Sem olhar a quem

Passando pelo Viaduto do Chá uma tarde, de repente vimos grande ajuntamento de pessoas na amurada, olhando pra baixo. Gritos, confusão. Um homem acabara de pular dali pra baixo, e jazia estatelado no chão, pernas e braços abertos.

Eu passava com minha filha, que na época tinha 11 anos. Queria levá-la dali o mais rápido possivel, porém ela era (e é) curiosa e decidida, foi também olhar pra baixo e viu o rapaz caído. A reação dela foi uma surpresa pra mim:

“Mãe, vamos ficar aqui mais um pouco que a gente vai aparecer na televisão!” (Pois já uma emissora de TV chegava para cobrir o ocorrido.)

Puxei a Deborah pela mão ao mesmo tempo que explicava para ela que o que acontecera era muito triste, não um motivo para permanecermos ali no Viaduto do Chá esperando ver nossas caras na TV. Ela, no entanto, insistia, queria fazer parte da comoção toda.

O ajuntamento era grande, todos falavam ao mesmo tempo, a polícia tentava afastar a multidão. Uma senhora ao meu lado disse:

– ‘Ele era um rapaz jovem. Várias pessoas tentaram impeder, mas ele pulou. Eu vi tudo!’ E chorava.

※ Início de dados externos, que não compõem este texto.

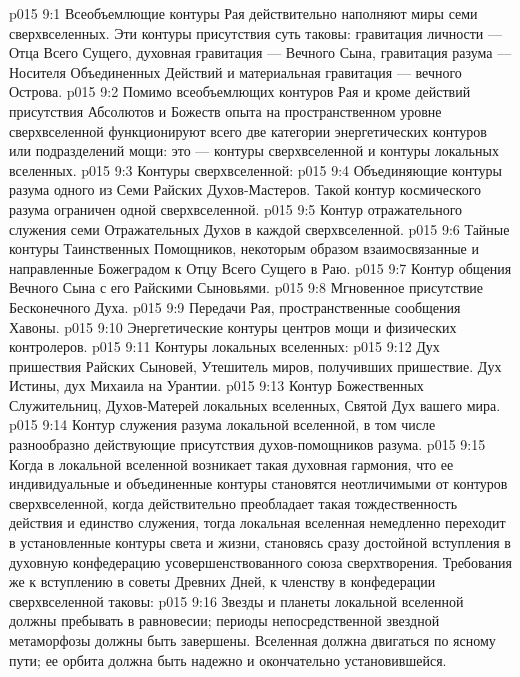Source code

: \vs p015 9:1 Всеобъемлющие контуры Рая действительно наполняют миры семи сверхвселенных. Эти контуры присутствия суть таковы: гравитация личности --- Отца Всего Сущего, духовная гравитация --- Вечного Сына, гравитация разума --- Носителя Объединенных Действий и материальная гравитация --- вечного Острова.
\vs p015 9:2 Помимо всеобъемлющих контуров Рая и кроме действий присутствия Абсолютов и Божеств опыта на пространственном уровне сверхвселенной функционируют всего две категории энергетических контуров или подразделений мощи: это --- контуры сверхвселенной и контуры локальных вселенных.
\vs p015 9:3 \pc Контуры сверхвселенной:
\vs p015 9:4 \bibnobreakspace Объединяющие контуры разума одного из Семи Райских Духов\hyp{}Мастеров. Такой контур космического разума ограничен одной сверхвселенной.
\vs p015 9:5 \bibnobreakspace Контур отражательного служения семи Отражательных Духов в каждой сверхвселенной.
\vs p015 9:6 \bibnobreakspace Тайные контуры Таинственных Помощников, некоторым образом взаимосвязанные и направленные Божеградом к Отцу Всего Сущего в Раю.
\vs p015 9:7 \bibnobreakspace Контур общения Вечного Сына с его Райскими Сыновьями.
\vs p015 9:8 \bibnobreakspace Мгновенное присутствие Бесконечного Духа.
\vs p015 9:9 \bibnobreakspace Передачи Рая, пространственные сообщения Хавоны.
\vs p015 9:10 \bibnobreakspace Энергетические контуры центров мощи и физических контролеров.
\vs p015 9:11 \pc Контуры локальных вселенных:
\vs p015 9:12 \pc {}\bibnobreakspace Дух пришествия Райских Сыновей, Утешитель миров, получивших пришествие. Дух Истины, дух Михаила на Урантии.
\vs p015 9:13 \bibnobreakspace Контур Божественных Служительниц, Духов\hyp{}Матерей локальных вселенных, Святой Дух вашего мира.
\vs p015 9:14 \bibnobreakspace Контур служения разума локальной вселенной, в том числе разнообразно действующие присутствия духов\hyp{}помощников разума.
\vs p015 9:15 \pc Когда в локальной вселенной возникает такая духовная гармония, что ее индивидуальные и объединенные контуры становятся неотличимыми от контуров сверхвселенной, когда действительно преобладает такая тождественность действия и единство служения, тогда локальная вселенная немедленно переходит в установленные контуры света и жизни, становясь сразу достойной вступления в духовную конфедерацию усовершенствованного союза сверхтворения. Требования же к вступлению в советы Древних Дней, к членству в конфедерации сверхвселенной таковы:
\vs p015 9:16 \bibnobreakspace {} Звезды и планеты локальной вселенной должны пребывать в равновесии; периоды непосредственной звездной метаморфозы должны быть завершены. Вселенная должна двигаться по ясному пути; ее орбита должна быть надежно и окончательно установившейся.
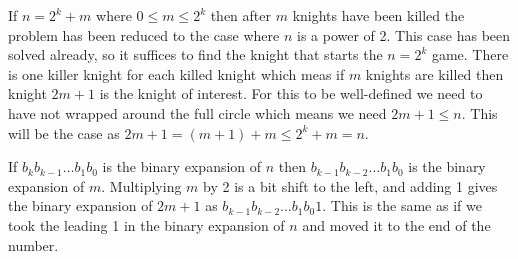 If $n = 2^k + m$ where $0 \leq m \le 2^k$ then after $m$ knights have been killed the problem has been reduced to the case where $n$ is a power of 2. This case has been solved already, so it suffices to find the knight that starts the $n = 2^k$ game. There is one killer knight for each killed knight which meas if $m$ knights are killed then knight $2m + 1$ is the knight of interest. For this to be well-defined we need to have not wrapped around the full circle which means we need $2m + 1 \leq n$. This will be the case as $2m + 1 = (m + 1) + m \leq 2^k + m = n$.

If $b_k b_{k-1} \dots b_1 b_0$ is the binary expansion of $n$ then $b_{k-1} b_{k-2} \dots b_1 b_0$ is the binary expansion of $m$. Multiplying $m$ by 2 is a bit shift to the left, and adding 1 gives the binary expansion of $2m + 1$ as $b_{k-1} b_{k-2} \dots b_1 b_0 1$. This is the same as if we took the leading 1 in the binary expansion of $n$ and moved it to the end of the number.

São Paulo tem destas coisas. Você está andando calmamente pelo centro quando uma coisa destas acontece. Ainda bem que não é muito comum, mas que acontece, acontece. E não é possivel impedir os filhos de ver suicídios se eles acontecem numa tarde de sol na sua frente. O que é possivel fazer é não deixar que um descaso pela vida humana se apodere da mente das crianças. Por isso puxei minha filha para longe, não permiti que ela fizesse daquilo um momento de interesse. E falei com ela, explicando que muitas vezes não sabemos o que leva uma pessoa a se desesperar da vida desta maneira, mas que ele era uma pessoa muito importante para alguem, e que vai deixar muita tristeza na vida destas pessoas.

Não sei se ela entendeu tudo, mas ficou bem quieta, pensativa. Mais tarde me falou:

– “Ele tinha mãe, eu acho.Ela deve estar chorando. Ainda bem que eu não apareci na TV olhando lá de cima.”

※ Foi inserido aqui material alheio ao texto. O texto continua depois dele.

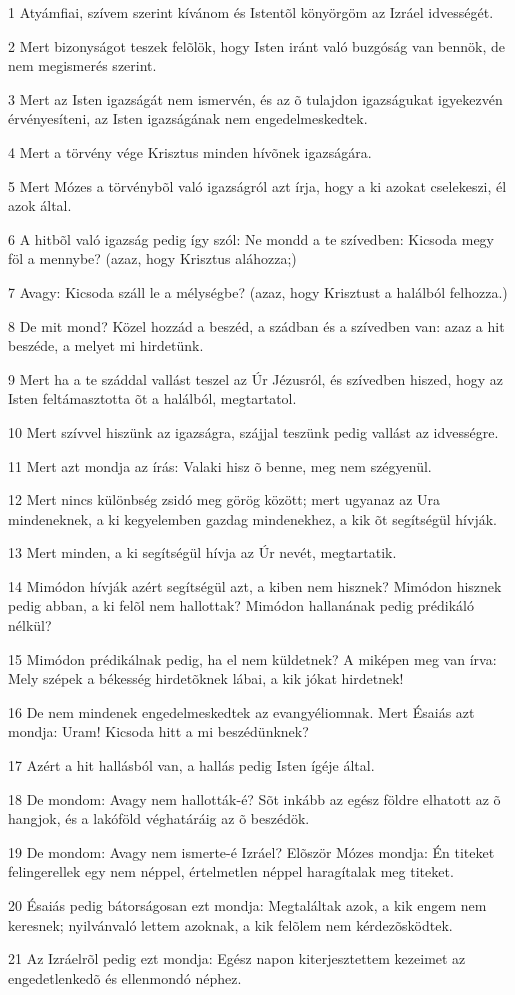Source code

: \par 1 Atyámfiai, szívem szerint kívánom és Istentõl könyörgöm az Izráel idvességét.
\par 2 Mert bizonyságot teszek felõlök, hogy Isten iránt való buzgóság van bennök, de  nem megismerés szerint.
\par 3 Mert az Isten igazságát nem ismervén, és az õ tulajdon igazságukat igyekezvén érvényesíteni, az Isten igazságának nem engedelmeskedtek.
\par 4 Mert a törvény vége Krisztus minden hívõnek igazságára.
\par 5 Mert Mózes a törvénybõl való igazságról azt írja, hogy a ki azokat cselekeszi, él azok által.
\par 6 A hitbõl való igazság pedig így szól: Ne mondd a te szívedben: Kicsoda megy föl a mennybe? (azaz, hogy Krisztus aláhozza;)
\par 7 Avagy: Kicsoda száll le a mélységbe? (azaz, hogy Krisztust a halálból felhozza.)
\par 8 De mit mond? Közel hozzád a beszéd, a szádban és a szívedben van: azaz a hit beszéde, a melyet mi hirdetünk.
\par 9 Mert ha a te száddal vallást teszel az Úr Jézusról, és szívedben hiszed, hogy az Isten feltámasztotta õt a halálból, megtartatol.
\par 10 Mert szívvel hiszünk az igazságra, szájjal teszünk pedig vallást az idvességre.
\par 11 Mert azt mondja az írás: Valaki hisz õ benne, meg nem szégyenül.
\par 12 Mert nincs különbség zsidó meg görög között; mert ugyanaz az Ura mindeneknek, a ki kegyelemben gazdag mindenekhez, a kik õt segítségül hívják.
\par 13 Mert minden, a ki segítségül hívja az Úr nevét, megtartatik.
\par 14 Mimódon hívják azért segítségül azt, a kiben nem hisznek? Mimódon hisznek pedig abban, a ki felõl nem hallottak? Mimódon hallanának pedig prédikáló nélkül?
\par 15 Mimódon prédikálnak pedig, ha el nem küldetnek? A miképen meg van írva: Mely szépek a békesség hirdetõknek lábai, a kik jókat hirdetnek!
\par 16 De nem mindenek engedelmeskedtek az evangyéliomnak. Mert Ésaiás azt mondja: Uram! Kicsoda hitt a mi beszédünknek?
\par 17 Azért a hit hallásból van, a hallás pedig Isten ígéje által.
\par 18 De mondom: Avagy nem hallották-é? Sõt inkább az egész földre elhatott az õ hangjok, és a lakóföld véghatáráig az õ beszédök.
\par 19 De mondom: Avagy nem ismerte-é Izráel? Elõször Mózes mondja: Én titeket felingerellek egy nem néppel, értelmetlen néppel haragítalak meg titeket.
\par 20 Ésaiás pedig bátorságosan ezt mondja: Megtaláltak azok, a kik engem nem keresnek; nyilvánvaló lettem azoknak, a kik felõlem nem kérdezõsködtek.
\par 21 Az Izráelrõl pedig ezt mondja: Egész napon kiterjesztettem kezeimet az engedetlenkedõ és ellenmondó néphez.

A Deborah ficou quieta mais ou menos uma semana e depois voltou a ser irriquieta e levada como sempre. Acho, porém, que ela nunca esqueceu o que vimos do alto do Viaduto do Chá, como eu tambem não esqueci.

O que teria levado este jovem a pular do viduto? Seriam problemas com dívidas, falta de emprego, decepção amorosa, problemas de familia? Será que com alguma ajuda, que não foi dada, ele não estaria vivo até hoje? Sinto-me bastante responsável por ajudar a pessoa que passa a minha frente na vida, às vezes precisando de uma palavra amiga, um consolo, um gesto de amizade, um almoço pago, uma pequena ajuda, seja qual for, que pode, no meu entender, fazer a diferença entre o desespero total que pode levar a coisas deste tipo. Se cada um de nós fizesse a sua parte, acho que São Paulo seria uma cidade mais humana. Creio também que existem oportunistas de montão que se valem da bondade alheia, mas fica meio difícil distinguir entre uma necessidade genuína e um aproveitador. Prefiro não arriscar. Acho bom fazer o bem sem olhar a quem.